US-China trade: ‘building a wall’ will not address ‘problems posed by China’, Washington warns

  • Biden administration’s first assessment of China’s compliance with the World Trade Organization says Beijing’s actions ‘cause serious harm to workers and businesses around the world’
  • New trade report also says China ‘plainly does not hold the same core values’ that the US and its closest allies hold

The United States is looking to avoid “building a wall” between itself and China on trade, as doing so would adversely affect American interests. But at the same time, Washington aims to maintain a “technological edge” over its strategic rival.

The fresh comments came on Wednesday in the US Trade Representative Office’s latest annual review of China’s compliance with the World Trade Organization (WTO) – the first such assessment under President Joe Biden’s administration.

US Trade Representative (USTR) Katherine Tai also urged China to live up to its commitments in the phase-one trade deal, as doing so would “provide a solid foundation for future bilateral engagement”.

And in a break from last year’s assessment by the previous administration of Donald Trump, the latest report dropped any mention of a separate “phase two” trade negotiation with China, but said that “an initial step” of the US’ strategic approach involves addressing the unresolved issues under the phase-one trade deal, although the purchasing commitments expired at the end of 2021.

China had vowed to buy an additional US$200 billion worth of American goods over 2017 levels, but a report released by the Peterson Institute for International Economics last week said China purchased only 57 per cent of the US exports it had committed to buy under the two-year agreement, which was “not even enough to reach its import levels from before the trade war”.

Chinese trade experts said Beijing put forth its “best efforts” to meet its commitments amid souring bilateral relations and pandemic-related shocks. But some US officials have said China must be held accountable for the deal, while threatening new tariffs.

The USTR report also stressed that the phase-one agreement did not address the “more fundamental concerns” of the US with China, including subsidies, excess capacity, state-owned enterprises, cybersecurity and regulatory transparency.

It said the US strategy must also focus on the long term and needs to be more flexible and sophisticated in light of the current bilateral relations with China.

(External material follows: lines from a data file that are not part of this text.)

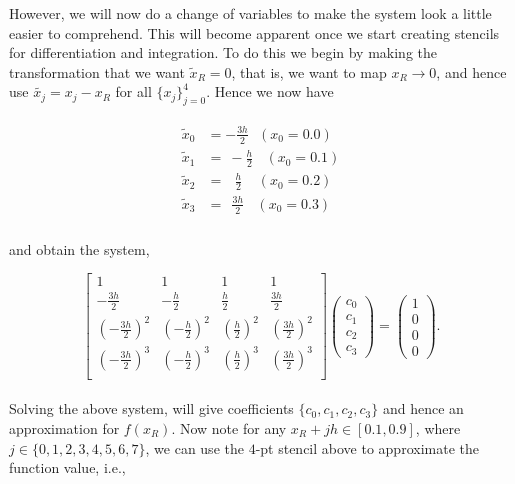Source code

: \documentclass[paper=a4, fontsize=11pt]{scrartcl} %
\numberwithin{equation}{section} %
\numberwithin{figure}{section} %
\numberwithin{table}{section} %
\begin{document}
 However, we will now do a change of variables to make the system look a little easier to comprehend. This will become apparent once we start creating stencils for differentiation and integration. To do this we begin by making the transformation that we want $\tilde{x}_R = 0$, that is, we want to map $x_R \rightarrow 0$, and hence use $\tilde{x_j} = x_j - x_R$ for all $\{x_{j}\}_{j=0}^{4}$. Hence we now have
 
 \begin{align}
 \nonumber
 \begin{split}
 \tilde{x}_0 &= -\frac{3h}{2} \ \ \ (x_0 = 0.0) \\ 
 \tilde{x}_1 &= \ -\frac{h}{2} \ \ \ \ (x_0 = 0.1) \\ 
 \tilde{x}_2 &=\ \ \ \frac{h}{2} \ \ \ \ \ (x_0 = 0.2) \\ 
 \tilde{x}_3 &= \ \ \frac{3h}{2} \ \ \ \ (x_0 = 0.3) \\ 
 \end{split}
 \end{align}
  
and obtain the system,

$$\left[ \begin{array}{cccc}
1                           &                 1                   &             1                 &                 1              \\
-\frac{3h}{2}         &        -\frac{h}{2}            &     \frac{h}{2}         &       \frac{3h}{2}        \\
(-\frac{3h}{2})^2  &        (-\frac{h}{2})^2     &     (\frac{h}{2})^2    &       (\frac{3h}{2})^2  \\
(-\frac{3h}{2})^3  &        (-\frac{h}{2})^3     &     (\frac{h}{2})^3    &       (\frac{3h}{2})^3  \\
\end{array} \right] %
%
\left( \begin{array}{c}
c_{0} \\
c_{1} \\
c_2 \\
c_3 
\end{array} \right) =  
%
\left( \begin{array}{c}
1 \\
0 \\
0 \\
0
\end{array} \right).$$\\
%

Solving the above system, will give coefficients $\{c_0, c_1, c_2, c_3\}$ and hence an approximation for $f(x_R)$. Now note for any $x_R + jh \in[0.1,0.9]$, where $j\in\{0,1,2,3,4,5,6,7\}$, we can use the $4$-pt stencil above to approximate the function value, i.e.,
\end{document}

“It would be appropriate to assume that the problems currently posed by China will be with us for some time, rather than expect that China will willingly make fundamental changes to its state-led, non-market approach to the economy and trade in the near-term or even the medium-term,” the report said.

“At the same time, we cannot build a wall between the US and China and assume that it will address the problems posed by China,” the report added. “That would ignore China’s importance to, and integration in, the world economy and would only change the mode of its impact on the United States, but not the ultimate result.”

The US is prepared to use domestic trade tools to achieve a more level playing field with China while exploring ways to update trade tools to counter China’s so-called unfair policies and practices, according to the report.

“We, therefore, must work to strengthen our economy, our supply chains, our infrastructure, our workers, our farmers and our businesses, and to lay a solid foundation for us to continue to innovate and maintain our technological edge,” the report said.

Unlike last year’s assessment, the new report stressed that China “plainly does not hold the same core values” that the US and its closest allies hold.

It also noted that the US is engaging with like-minded trading partners, including in the Indo-Pacific region, to strengthen existing trade ties and to reduce reliance on China in key supply chains.

It is also working with the European Union and Japan to identify problems of non-market operations and utilise new tools to address shared concerns against China.

“China has not moved to embrace the market-oriented principles on which the WTO and its rules are based, despite the representations that it made when it joined 20 years ago,” Ambassador Tai said in an accompanying statement. “China has instead retained and expanded its state-led, non-market approach to the economy and trade.

“It is clear that, in pursuing that approach, China’s policies and practices challenge the premise of the WTO’s rules and cause serious harm to workers and businesses around the world, particularly in industries targeted by China’s industrial plans.”